[Plain-text document sources]
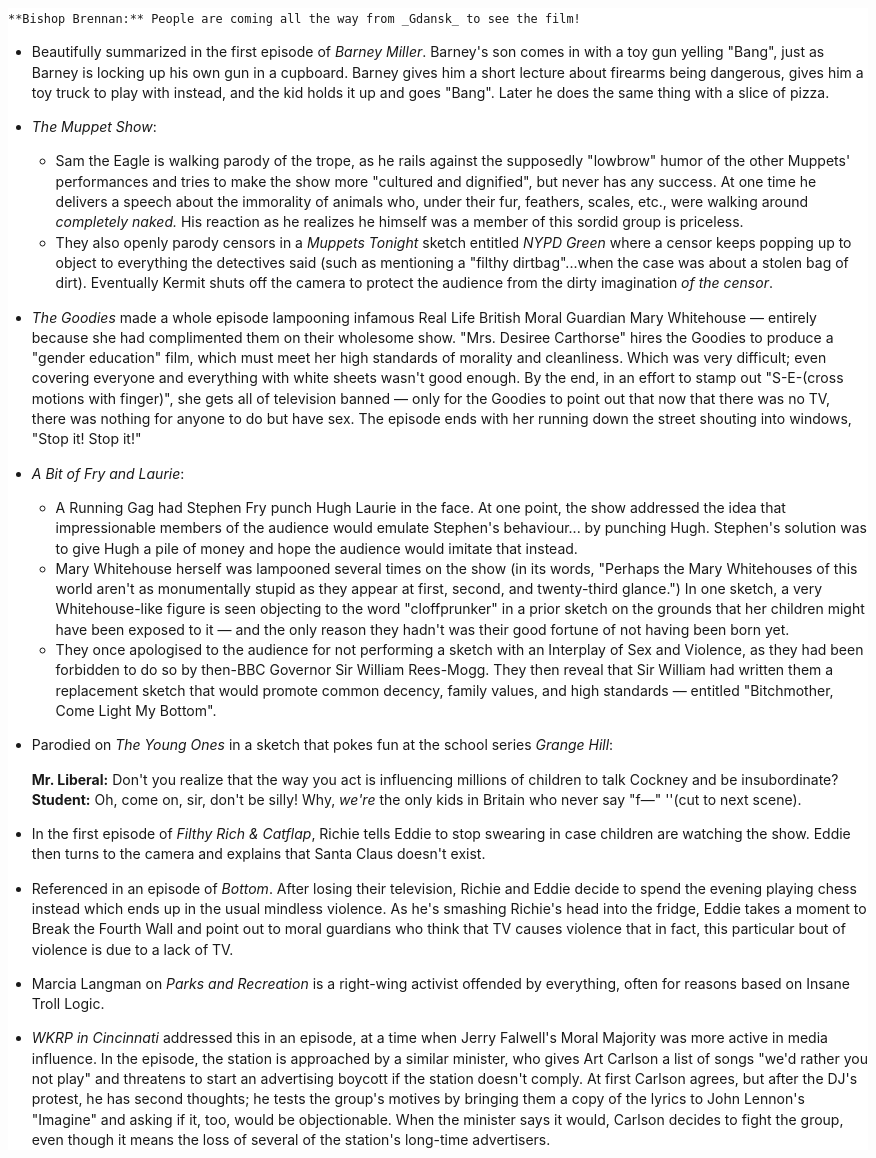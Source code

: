     **Bishop Brennan:** People are coming all the way from _Gdansk_ to see the film!
    
-   Beautifully summarized in the first episode of _Barney Miller_. Barney's son comes in with a toy gun yelling "Bang", just as Barney is locking up his own gun in a cupboard. Barney gives him a short lecture about firearms being dangerous, gives him a toy truck to play with instead, and the kid holds it up and goes "Bang". Later he does the same thing with a slice of pizza.
-   _The Muppet Show_:
    -   Sam the Eagle is walking parody of the trope, as he rails against the supposedly "lowbrow" humor of the other Muppets' performances and tries to make the show more "cultured and dignified", but never has any success. At one time he delivers a speech about the immorality of animals who, under their fur, feathers, scales, etc., were walking around _completely naked._ His reaction as he realizes he himself was a member of this sordid group is priceless.
    -   They also openly parody censors in a _Muppets Tonight_ sketch entitled _NYPD Green_ where a censor keeps popping up to object to everything the detectives said (such as mentioning a "filthy dirtbag"...when the case was about a stolen bag of dirt). Eventually Kermit shuts off the camera to protect the audience from the dirty imagination _of the censor_.
-   _The Goodies_ made a whole episode lampooning infamous Real Life British Moral Guardian Mary Whitehouse — entirely because she had complimented them on their wholesome show. "Mrs. Desiree Carthorse" hires the Goodies to produce a "gender education" film, which must meet her high standards of morality and cleanliness. Which was very difficult; even covering everyone and everything with white sheets wasn't good enough. By the end, in an effort to stamp out "S-E-(cross motions with finger)", she gets all of television banned — only for the Goodies to point out that now that there was no TV, there was nothing for anyone to do but have sex. The episode ends with her running down the street shouting into windows, "Stop it! Stop it!"
-   _A Bit of Fry and Laurie_:
    -   A Running Gag had Stephen Fry punch Hugh Laurie in the face. At one point, the show addressed the idea that impressionable members of the audience would emulate Stephen's behaviour... by punching Hugh. Stephen's solution was to give Hugh a pile of money and hope the audience would imitate that instead.
    -   Mary Whitehouse herself was lampooned several times on the show (in its words, "Perhaps the Mary Whitehouses of this world aren't as monumentally stupid as they appear at first, second, and twenty-third glance.") In one sketch, a very Whitehouse-like figure is seen objecting to the word "cloffprunker" in a prior sketch on the grounds that her children might have been exposed to it — and the only reason they hadn't was their good fortune of not having been born yet.
    -   They once apologised to the audience for not performing a sketch with an Interplay of Sex and Violence, as they had been forbidden to do so by then-BBC Governor Sir William Rees-Mogg. They then reveal that Sir William had written them a replacement sketch that would promote common decency, family values, and high standards — entitled "Bitchmother, Come Light My Bottom".
-   Parodied on _The Young Ones_ in a sketch that pokes fun at the school series _Grange Hill_:
    
    **Mr. Liberal:** Don't you realize that the way you act is influencing millions of children to talk Cockney and be insubordinate?  
    **Student:** Oh, come on, sir, don't be silly! Why, _we're_ the only kids in Britain who never say "f—" ''(cut to next scene).
    
-   In the first episode of _Filthy Rich & Catflap_, Richie tells Eddie to stop swearing in case children are watching the show. Eddie then turns to the camera and explains that Santa Claus doesn't exist.
-   Referenced in an episode of _Bottom_. After losing their television, Richie and Eddie decide to spend the evening playing chess instead which ends up in the usual mindless violence. As he's smashing Richie's head into the fridge, Eddie takes a moment to Break the Fourth Wall and point out to moral guardians who think that TV causes violence that in fact, this particular bout of violence is due to a lack of TV.
-   Marcia Langman on _Parks and Recreation_ is a right-wing activist offended by everything, often for reasons based on Insane Troll Logic.
-   _WKRP in Cincinnati_ addressed this in an episode, at a time when Jerry Falwell's Moral Majority was more active in media influence. In the episode, the station is approached by a similar minister, who gives Art Carlson a list of songs "we'd rather you not play" and threatens to start an advertising boycott if the station doesn't comply. At first Carlson agrees, but after the DJ's protest, he has second thoughts; he tests the group's motives by bringing them a copy of the lyrics to John Lennon's "Imagine" and asking if it, too, would be objectionable. When the minister says it would, Carlson decides to fight the group, even though it means the loss of several of the station's long-time advertisers.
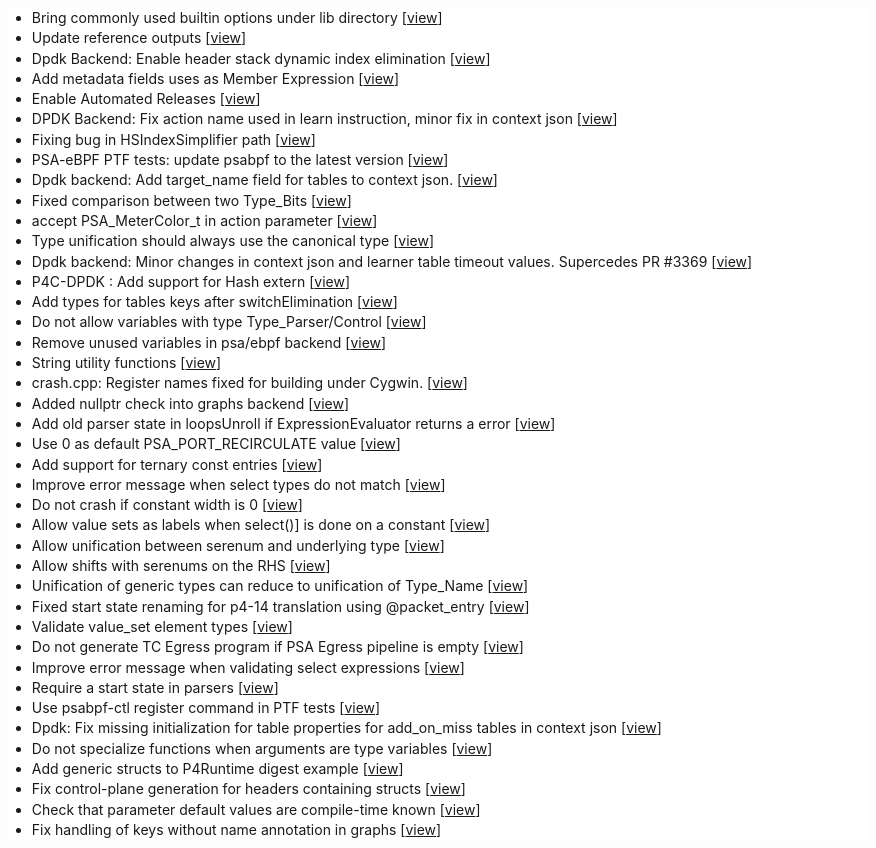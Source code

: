 - Bring commonly used builtin options under lib directory [[view](https://github.com/p4lang/p4c/pull/3381)]
- Update reference outputs [[view](https://github.com/p4lang/p4c/pull/3388)]
- Dpdk Backend: Enable header stack dynamic index elimination [[view](https://github.com/p4lang/p4c/pull/3375)]
- Add metadata fields uses as Member Expression [[view](https://github.com/p4lang/p4c/pull/3387)]
- Enable Automated Releases [[view](https://github.com/p4lang/p4c/pull/3386)]
- DPDK Backend: Fix action name used in learn instruction, minor fix in context json [[view](https://github.com/p4lang/p4c/pull/3385)]
- Fixing bug in HSIndexSimplifier path [[view](https://github.com/p4lang/p4c/pull/3382)]
- PSA-eBPF PTF tests: update psabpf to the latest version [[view](https://github.com/p4lang/p4c/pull/3383)]
- Dpdk backend: Add target_name field for tables to context json.  [[view](https://github.com/p4lang/p4c/pull/3380)]
- Fixed comparison between two Type_Bits [[view](https://github.com/p4lang/p4c/pull/3377)]
- accept PSA_MeterColor_t in action parameter [[view](https://github.com/p4lang/p4c/pull/3365)]
- Type unification should always use the canonical type [[view](https://github.com/p4lang/p4c/pull/3370)]
- Dpdk backend: Minor changes in context json and learner table timeout values. Supercedes PR #3369 [[view](https://github.com/p4lang/p4c/pull/3372)]
- P4C-DPDK : Add support for Hash extern [[view](https://github.com/p4lang/p4c/pull/3368)]
- Add types for tables keys after switchElimination [[view](https://github.com/p4lang/p4c/pull/3064)]
- Do not allow variables with type Type_Parser/Control [[view](https://github.com/p4lang/p4c/pull/3361)]
- Remove unused variables in psa/ebpf backend [[view](https://github.com/p4lang/p4c/pull/3362)]
- String utility functions [[view](https://github.com/p4lang/p4c/pull/3366)]
- crash.cpp: Register names fixed for building under Cygwin. [[view](https://github.com/p4lang/p4c/pull/3296)]
- Added nullptr check into graphs backend [[view](https://github.com/p4lang/p4c/pull/3367)]
- Add old parser state in loopsUnroll if ExpressionEvaluator returns a error [[view](https://github.com/p4lang/p4c/pull/3150)]
- Use 0 as default PSA_PORT_RECIRCULATE value [[view](https://github.com/p4lang/p4c/pull/3360)]
- Add support for ternary const entries [[view](https://github.com/p4lang/p4c/pull/3347)]
- Improve error message when select types do not match [[view](https://github.com/p4lang/p4c/pull/3352)]
- Do not crash if constant width is 0 [[view](https://github.com/p4lang/p4c/pull/3358)]
- Allow value sets as labels when select()] is done on a constant [[view](https://github.com/p4lang/p4c/pull/3353)]
- Allow unification between serenum and underlying type [[view](https://github.com/p4lang/p4c/pull/3341)]
- Allow shifts with serenums on the RHS [[view](https://github.com/p4lang/p4c/pull/3355)]
- Unification of generic types can reduce to unification of Type_Name [[view](https://github.com/p4lang/p4c/pull/3354)]
- Fixed start state renaming for p4-14 translation using @packet_entry [[view](https://github.com/p4lang/p4c/pull/3348)]
- Validate value_set element types [[view](https://github.com/p4lang/p4c/pull/3351)]
- Do not generate TC Egress program if PSA Egress pipeline is empty [[view](https://github.com/p4lang/p4c/pull/3349)]
- Improve error message when validating select expressions [[view](https://github.com/p4lang/p4c/pull/3340)]
- Require a start state in parsers [[view](https://github.com/p4lang/p4c/pull/3339)]
- Use psabpf-ctl register command in PTF tests [[view](https://github.com/p4lang/p4c/pull/3337)]
- Dpdk:  Fix missing initialization for table properties for add_on_miss tables in context json [[view](https://github.com/p4lang/p4c/pull/3334)]
- Do not specialize functions when arguments are type variables [[view](https://github.com/p4lang/p4c/pull/3328)]
- Add generic structs to P4Runtime digest example [[view](https://github.com/p4lang/p4c/pull/3332)]
- Fix control-plane generation for headers containing structs [[view](https://github.com/p4lang/p4c/pull/3331)]
- Check that parameter default values are compile-time known [[view](https://github.com/p4lang/p4c/pull/3330)]
- Fix handling of keys without name annotation in graphs [[view](https://github.com/p4lang/p4c/pull/3327)]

HOW TO COMPLETE THIS TASK:
Please transcribe only the lines in the records above running from the line that has "- Dpdk backend: Minor" through the line that has "- Unification of", both included, exactly as they appear.

REPLY:
- Dpdk backend: Minor changes in context json and learner table timeout values. Supercedes PR #3369 [[view](https://github.com/p4lang/p4c/pull/3372)]
- P4C-DPDK : Add support for Hash extern [[view](https://github.com/p4lang/p4c/pull/3368)]
- Add types for tables keys after switchElimination [[view](https://github.com/p4lang/p4c/pull/3064)]
- Do not allow variables with type Type_Parser/Control [[view](https://github.com/p4lang/p4c/pull/3361)]
- Remove unused variables in psa/ebpf backend [[view](https://github.com/p4lang/p4c/pull/3362)]
- String utility functions [[view](https://github.com/p4lang/p4c/pull/3366)]
- crash.cpp: Register names fixed for building under Cygwin. [[view](https://github.com/p4lang/p4c/pull/3296)]
- Added nullptr check into graphs backend [[view](https://github.com/p4lang/p4c/pull/3367)]
- Add old parser state in loopsUnroll if ExpressionEvaluator returns a error [[view](https://github.com/p4lang/p4c/pull/3150)]
- Use 0 as default PSA_PORT_RECIRCULATE value [[view](https://github.com/p4lang/p4c/pull/3360)]
- Add support for ternary const entries [[view](https://github.com/p4lang/p4c/pull/3347)]
- Improve error message when select types do not match [[view](https://github.com/p4lang/p4c/pull/3352)]
- Do not crash if constant width is 0 [[view](https://github.com/p4lang/p4c/pull/3358)]
- Allow value sets as labels when select()] is done on a constant [[view](https://github.com/p4lang/p4c/pull/3353)]
- Allow unification between serenum and underlying type [[view](https://github.com/p4lang/p4c/pull/3341)]
- Allow shifts with serenums on the RHS [[view](https://github.com/p4lang/p4c/pull/3355)]
- Unification of generic types can reduce to unification of Type_Name [[view](https://github.com/p4lang/p4c/pull/3354)]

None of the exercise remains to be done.